(Saved data entries)
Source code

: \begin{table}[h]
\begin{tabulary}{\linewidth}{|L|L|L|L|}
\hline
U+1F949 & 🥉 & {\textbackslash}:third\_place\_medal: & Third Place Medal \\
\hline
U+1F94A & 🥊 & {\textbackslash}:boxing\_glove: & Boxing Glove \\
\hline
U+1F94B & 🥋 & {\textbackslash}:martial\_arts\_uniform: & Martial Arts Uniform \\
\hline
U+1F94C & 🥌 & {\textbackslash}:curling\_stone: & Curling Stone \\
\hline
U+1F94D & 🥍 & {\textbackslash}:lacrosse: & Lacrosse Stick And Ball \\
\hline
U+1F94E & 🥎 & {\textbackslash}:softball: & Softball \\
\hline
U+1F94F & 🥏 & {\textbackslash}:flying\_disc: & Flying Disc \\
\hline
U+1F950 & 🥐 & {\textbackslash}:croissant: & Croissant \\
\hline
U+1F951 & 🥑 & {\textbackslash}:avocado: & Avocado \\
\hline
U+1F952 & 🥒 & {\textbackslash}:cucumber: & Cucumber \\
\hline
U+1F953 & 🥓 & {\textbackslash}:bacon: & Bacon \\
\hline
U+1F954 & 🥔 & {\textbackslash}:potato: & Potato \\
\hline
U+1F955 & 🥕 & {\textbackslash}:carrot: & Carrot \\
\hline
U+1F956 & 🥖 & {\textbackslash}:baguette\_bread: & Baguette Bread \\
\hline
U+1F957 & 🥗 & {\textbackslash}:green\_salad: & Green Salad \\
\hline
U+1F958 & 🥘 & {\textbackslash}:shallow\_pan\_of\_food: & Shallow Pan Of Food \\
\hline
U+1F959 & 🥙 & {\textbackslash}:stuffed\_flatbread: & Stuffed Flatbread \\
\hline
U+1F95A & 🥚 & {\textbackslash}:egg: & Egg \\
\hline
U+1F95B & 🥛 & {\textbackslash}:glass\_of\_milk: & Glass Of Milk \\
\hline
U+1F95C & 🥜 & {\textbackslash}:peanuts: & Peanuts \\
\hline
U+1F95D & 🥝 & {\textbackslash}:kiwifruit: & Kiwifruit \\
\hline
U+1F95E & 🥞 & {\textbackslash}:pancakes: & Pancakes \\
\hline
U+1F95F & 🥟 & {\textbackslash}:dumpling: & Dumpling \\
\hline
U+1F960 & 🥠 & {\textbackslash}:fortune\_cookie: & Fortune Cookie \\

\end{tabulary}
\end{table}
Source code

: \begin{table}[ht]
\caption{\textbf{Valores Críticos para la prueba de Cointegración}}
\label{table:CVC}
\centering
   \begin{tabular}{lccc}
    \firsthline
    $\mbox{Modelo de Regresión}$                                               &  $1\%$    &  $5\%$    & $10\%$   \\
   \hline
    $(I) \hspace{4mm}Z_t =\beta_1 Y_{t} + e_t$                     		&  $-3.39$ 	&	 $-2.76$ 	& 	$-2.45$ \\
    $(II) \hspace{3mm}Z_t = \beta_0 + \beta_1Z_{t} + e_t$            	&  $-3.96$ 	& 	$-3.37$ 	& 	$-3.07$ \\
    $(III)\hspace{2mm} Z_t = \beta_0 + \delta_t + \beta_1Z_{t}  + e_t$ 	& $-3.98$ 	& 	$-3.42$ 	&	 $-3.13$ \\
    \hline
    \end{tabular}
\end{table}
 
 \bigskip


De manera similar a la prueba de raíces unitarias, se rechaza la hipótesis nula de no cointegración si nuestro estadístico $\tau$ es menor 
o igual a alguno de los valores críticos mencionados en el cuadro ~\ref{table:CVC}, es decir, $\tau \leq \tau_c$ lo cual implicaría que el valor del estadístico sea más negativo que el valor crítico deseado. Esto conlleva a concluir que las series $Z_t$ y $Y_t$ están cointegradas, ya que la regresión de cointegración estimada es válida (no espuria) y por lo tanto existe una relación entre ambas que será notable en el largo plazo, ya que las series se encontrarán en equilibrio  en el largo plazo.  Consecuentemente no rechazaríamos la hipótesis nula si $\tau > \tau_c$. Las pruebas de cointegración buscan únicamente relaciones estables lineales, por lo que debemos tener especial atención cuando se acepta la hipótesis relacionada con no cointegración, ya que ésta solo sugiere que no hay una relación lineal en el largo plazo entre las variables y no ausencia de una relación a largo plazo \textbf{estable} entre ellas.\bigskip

HOW TO COMPLETE THIS TASK: Filter the entries down to the lines with the word "tabulary" in them, and copy those lines.

TASK ANSWER:
\begin{tabulary}{\linewidth}{|L|L|L|L|}
\end{tabulary}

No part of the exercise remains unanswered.